The application to strike was allowed. The Privacy Commissioner's statement of claim was declared a nullity.
The lack of standing and other objections raised by the Attorney General of Canada are not appropriate for an application under Rule 19(24)(a), as there are not plain and obvious answers to the questions raised. These defences are appropriate matters for a trial judge.
The Privacy Commissioner lacks legal capacity to sue. First, to liken the Privacy Commissioner to an ombudsman, as the Supreme Court of Canada did in Lavigne v. Canada (Office of the Commissioner of Official Languages) (2002), 214 D.L.R. (4th)1; 2002 SCC 53, does not imply a capacity to sue, since an ombudsman must assess both sides of a complaint and does not act as counsel for the complainant.
Second, the granting of intervenor status to the plaintiff in other cases does not change the Privacy Commissioner's statutory makeup and thus bestows no capacity to sue.
Third, since the Privacy Act provides the necessary powers for the Privacy Commissioner to effect its purpose and fulfill his obligation, the Court has no authority to add to these powers by resort to an interpretation of the long title of the Act.
Fourth, the fact that the Supreme Court in Lavigne, supra, referred to the Privacy Act as "quasi-constitutional" does not, in itself, imply the bestowal of additional powers not conferred on the Privacy Commissioner by Parliament. The scheme, object, and wording of the Act make clear that the intention of Parliament was not to grant the Privacy Commissioner the power to commence such a suit.
Fifth, while the Privacy Commissioner is appointed under the Great Seal of Canada and considers himself "an officer of Parliament," this does not confer any capacity to sue. The Privacy Commissioner is not a servant of the Crown. He is considered an employee of the Crown only for the purposes of certain compensation claims (subs. 54(4) of the Privacy Act). I am satisfied that the Privacy Commissioner's appointment under the Great Seal of Canada does not confer on him a power that Parliament did not expressly grant, in particular the capacity to commence a lawsuit such as this one.

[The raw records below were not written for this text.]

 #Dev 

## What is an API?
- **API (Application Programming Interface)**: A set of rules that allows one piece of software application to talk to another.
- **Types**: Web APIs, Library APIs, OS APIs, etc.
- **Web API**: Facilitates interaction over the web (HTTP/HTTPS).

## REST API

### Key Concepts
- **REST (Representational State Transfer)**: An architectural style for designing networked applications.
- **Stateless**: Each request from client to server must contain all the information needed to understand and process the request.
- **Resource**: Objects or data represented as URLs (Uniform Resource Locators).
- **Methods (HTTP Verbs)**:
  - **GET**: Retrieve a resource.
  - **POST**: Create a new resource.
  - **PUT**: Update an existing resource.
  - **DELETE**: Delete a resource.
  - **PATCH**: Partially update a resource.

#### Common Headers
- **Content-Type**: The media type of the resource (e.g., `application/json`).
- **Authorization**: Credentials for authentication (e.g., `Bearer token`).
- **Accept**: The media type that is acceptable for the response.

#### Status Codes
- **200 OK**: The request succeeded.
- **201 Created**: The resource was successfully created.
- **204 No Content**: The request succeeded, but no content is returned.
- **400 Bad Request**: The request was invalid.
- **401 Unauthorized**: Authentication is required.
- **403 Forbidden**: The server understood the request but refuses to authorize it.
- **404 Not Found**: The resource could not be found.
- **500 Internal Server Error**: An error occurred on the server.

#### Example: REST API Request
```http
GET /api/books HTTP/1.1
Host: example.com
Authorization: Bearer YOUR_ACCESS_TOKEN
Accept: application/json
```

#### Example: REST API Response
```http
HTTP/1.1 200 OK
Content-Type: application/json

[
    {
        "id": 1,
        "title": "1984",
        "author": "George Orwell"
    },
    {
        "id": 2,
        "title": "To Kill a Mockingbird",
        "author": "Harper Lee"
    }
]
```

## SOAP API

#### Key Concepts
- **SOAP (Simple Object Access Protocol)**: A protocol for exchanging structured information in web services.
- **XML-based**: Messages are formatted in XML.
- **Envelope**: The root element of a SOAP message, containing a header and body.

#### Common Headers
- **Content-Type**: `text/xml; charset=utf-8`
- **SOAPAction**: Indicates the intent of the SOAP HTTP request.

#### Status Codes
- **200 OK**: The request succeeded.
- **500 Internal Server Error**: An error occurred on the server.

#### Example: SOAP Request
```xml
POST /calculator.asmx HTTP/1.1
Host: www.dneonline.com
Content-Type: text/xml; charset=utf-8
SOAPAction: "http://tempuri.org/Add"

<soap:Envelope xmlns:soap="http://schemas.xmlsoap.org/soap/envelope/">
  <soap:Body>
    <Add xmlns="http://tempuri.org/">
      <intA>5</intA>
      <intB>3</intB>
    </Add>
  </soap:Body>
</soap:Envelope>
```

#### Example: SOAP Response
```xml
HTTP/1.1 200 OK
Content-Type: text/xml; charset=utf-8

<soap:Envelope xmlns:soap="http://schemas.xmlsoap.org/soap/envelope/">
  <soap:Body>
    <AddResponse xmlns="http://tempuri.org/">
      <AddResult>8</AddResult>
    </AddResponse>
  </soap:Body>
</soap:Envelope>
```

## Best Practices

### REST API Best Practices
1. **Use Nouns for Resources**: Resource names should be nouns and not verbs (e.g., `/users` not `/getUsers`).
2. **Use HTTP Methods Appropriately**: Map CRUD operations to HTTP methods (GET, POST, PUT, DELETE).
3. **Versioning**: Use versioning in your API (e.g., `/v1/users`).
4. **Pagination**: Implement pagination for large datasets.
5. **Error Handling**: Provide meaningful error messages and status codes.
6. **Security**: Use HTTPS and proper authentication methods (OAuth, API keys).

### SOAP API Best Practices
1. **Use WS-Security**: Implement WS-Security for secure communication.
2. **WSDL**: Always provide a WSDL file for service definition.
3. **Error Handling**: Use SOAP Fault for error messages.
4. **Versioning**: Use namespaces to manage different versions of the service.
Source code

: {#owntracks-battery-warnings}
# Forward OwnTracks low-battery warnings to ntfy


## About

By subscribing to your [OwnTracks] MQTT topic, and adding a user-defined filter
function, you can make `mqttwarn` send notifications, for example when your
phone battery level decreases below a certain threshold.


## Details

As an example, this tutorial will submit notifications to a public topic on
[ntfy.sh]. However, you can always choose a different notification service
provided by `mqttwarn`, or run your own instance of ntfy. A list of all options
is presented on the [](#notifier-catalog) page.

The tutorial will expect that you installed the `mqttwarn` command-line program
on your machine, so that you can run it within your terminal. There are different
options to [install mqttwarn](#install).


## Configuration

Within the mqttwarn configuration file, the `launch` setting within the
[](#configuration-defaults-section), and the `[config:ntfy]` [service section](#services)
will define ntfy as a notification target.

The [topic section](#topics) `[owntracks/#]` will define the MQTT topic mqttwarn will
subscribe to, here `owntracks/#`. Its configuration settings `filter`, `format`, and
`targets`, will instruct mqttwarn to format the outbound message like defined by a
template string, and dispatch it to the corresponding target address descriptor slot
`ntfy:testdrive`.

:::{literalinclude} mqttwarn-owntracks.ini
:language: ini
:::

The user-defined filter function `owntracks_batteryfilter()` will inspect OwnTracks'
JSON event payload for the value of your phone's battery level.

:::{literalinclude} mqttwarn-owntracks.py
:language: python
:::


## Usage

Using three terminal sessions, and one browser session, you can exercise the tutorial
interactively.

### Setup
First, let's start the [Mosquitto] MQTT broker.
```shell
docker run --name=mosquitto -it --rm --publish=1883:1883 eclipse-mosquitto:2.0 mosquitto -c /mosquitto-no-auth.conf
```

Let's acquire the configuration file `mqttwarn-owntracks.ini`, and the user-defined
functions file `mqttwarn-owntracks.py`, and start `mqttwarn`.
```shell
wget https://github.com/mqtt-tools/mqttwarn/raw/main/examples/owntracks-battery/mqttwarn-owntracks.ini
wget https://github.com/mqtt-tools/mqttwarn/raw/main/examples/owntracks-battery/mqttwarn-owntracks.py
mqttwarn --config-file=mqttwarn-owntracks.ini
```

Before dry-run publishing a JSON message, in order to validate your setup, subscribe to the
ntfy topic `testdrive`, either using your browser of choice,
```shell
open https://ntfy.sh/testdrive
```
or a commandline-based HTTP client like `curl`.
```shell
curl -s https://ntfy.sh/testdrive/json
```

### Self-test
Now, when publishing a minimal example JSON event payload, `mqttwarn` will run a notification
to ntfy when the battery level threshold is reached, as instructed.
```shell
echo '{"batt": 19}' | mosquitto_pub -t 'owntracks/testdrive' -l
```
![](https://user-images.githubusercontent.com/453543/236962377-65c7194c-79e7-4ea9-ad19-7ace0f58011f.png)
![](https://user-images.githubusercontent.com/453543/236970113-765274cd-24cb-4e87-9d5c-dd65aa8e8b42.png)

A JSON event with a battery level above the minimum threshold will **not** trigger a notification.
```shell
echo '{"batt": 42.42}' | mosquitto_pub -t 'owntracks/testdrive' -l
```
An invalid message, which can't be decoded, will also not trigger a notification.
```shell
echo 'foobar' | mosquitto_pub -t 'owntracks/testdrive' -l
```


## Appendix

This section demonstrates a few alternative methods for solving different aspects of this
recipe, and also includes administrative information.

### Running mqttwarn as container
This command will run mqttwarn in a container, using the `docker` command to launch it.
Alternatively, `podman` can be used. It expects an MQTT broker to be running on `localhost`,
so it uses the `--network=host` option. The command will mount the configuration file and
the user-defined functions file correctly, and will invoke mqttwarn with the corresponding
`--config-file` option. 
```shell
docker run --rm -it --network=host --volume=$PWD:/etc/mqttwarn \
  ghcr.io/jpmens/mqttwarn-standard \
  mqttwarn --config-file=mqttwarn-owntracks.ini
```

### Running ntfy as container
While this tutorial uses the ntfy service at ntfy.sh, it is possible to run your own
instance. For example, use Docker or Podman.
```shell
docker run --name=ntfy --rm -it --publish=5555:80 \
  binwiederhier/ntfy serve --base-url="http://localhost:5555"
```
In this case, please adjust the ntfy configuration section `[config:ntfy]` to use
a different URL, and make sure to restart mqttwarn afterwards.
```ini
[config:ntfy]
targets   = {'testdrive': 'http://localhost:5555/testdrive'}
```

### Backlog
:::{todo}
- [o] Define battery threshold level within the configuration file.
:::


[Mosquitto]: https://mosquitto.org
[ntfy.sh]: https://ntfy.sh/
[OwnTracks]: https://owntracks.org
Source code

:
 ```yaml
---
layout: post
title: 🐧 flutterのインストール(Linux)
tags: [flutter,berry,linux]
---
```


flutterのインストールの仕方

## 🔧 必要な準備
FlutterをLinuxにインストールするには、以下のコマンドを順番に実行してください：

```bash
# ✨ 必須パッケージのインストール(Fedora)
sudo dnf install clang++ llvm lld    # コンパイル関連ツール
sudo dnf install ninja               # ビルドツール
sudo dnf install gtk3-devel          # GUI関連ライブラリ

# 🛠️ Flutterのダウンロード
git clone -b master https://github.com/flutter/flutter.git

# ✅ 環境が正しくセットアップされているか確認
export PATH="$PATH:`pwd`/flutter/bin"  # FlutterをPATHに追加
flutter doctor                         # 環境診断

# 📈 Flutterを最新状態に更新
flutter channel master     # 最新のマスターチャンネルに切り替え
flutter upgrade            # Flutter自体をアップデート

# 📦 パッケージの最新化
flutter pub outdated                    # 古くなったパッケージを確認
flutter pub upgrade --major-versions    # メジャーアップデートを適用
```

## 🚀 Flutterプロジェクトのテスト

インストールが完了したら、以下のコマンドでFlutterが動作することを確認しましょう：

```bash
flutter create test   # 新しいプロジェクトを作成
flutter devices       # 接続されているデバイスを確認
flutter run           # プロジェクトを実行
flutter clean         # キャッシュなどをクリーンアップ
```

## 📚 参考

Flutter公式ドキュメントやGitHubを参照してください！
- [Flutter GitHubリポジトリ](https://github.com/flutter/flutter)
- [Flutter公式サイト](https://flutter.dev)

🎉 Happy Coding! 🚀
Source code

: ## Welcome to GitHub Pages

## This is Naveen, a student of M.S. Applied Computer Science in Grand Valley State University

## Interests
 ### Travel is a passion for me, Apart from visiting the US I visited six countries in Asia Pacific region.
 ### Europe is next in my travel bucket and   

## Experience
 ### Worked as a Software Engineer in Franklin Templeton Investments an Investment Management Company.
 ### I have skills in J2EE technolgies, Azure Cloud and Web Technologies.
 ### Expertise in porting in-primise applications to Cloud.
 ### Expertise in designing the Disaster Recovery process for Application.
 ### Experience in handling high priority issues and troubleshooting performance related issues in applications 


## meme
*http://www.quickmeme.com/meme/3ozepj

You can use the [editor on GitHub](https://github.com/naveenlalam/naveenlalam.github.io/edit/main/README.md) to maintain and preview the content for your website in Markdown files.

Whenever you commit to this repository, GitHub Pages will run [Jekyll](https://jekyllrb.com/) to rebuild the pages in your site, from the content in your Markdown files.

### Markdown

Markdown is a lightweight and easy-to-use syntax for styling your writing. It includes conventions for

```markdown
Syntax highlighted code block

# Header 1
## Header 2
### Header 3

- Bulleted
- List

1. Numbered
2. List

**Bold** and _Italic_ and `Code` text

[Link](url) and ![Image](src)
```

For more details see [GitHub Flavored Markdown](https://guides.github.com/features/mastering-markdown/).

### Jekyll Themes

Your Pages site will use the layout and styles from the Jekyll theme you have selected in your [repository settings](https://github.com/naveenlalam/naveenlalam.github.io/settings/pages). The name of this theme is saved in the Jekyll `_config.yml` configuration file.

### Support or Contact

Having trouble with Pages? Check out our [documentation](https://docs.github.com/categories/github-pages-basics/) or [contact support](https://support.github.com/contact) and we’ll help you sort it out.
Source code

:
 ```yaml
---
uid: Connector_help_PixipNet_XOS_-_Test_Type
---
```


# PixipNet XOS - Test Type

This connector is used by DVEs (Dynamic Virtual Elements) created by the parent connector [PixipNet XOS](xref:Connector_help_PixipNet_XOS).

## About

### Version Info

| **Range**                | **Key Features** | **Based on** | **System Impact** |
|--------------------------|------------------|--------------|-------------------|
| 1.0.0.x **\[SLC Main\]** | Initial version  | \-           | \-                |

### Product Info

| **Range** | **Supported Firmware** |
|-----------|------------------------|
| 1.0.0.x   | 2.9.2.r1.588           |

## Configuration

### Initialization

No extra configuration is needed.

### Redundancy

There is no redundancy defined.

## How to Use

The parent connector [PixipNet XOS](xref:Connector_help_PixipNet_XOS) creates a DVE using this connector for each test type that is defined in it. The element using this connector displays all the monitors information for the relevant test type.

Sixth, any residual discretion in the courts to decide cases of public importance on their merits even where the plaintiff appears to lack the status to maintain the action (Canadian Egg Marketing Agency v. Richardson, [1998] 3 S.C.R. 157) is confined to issues of standing and does not go to the remedying of a lack of jurisdiction, which is the issue here. Without the capacity to commence the action, there is no question for the Court to consider, as the statement of claim would be a nullity.
Finally, it is proper for the issue of legal capacity or jurisdiction to be considered here rather than by the trial judge as the Privacy Commissioner may have no business bringing the action at all.
The Office of the Privacy Commissioner has withdrawn its appeal in this case.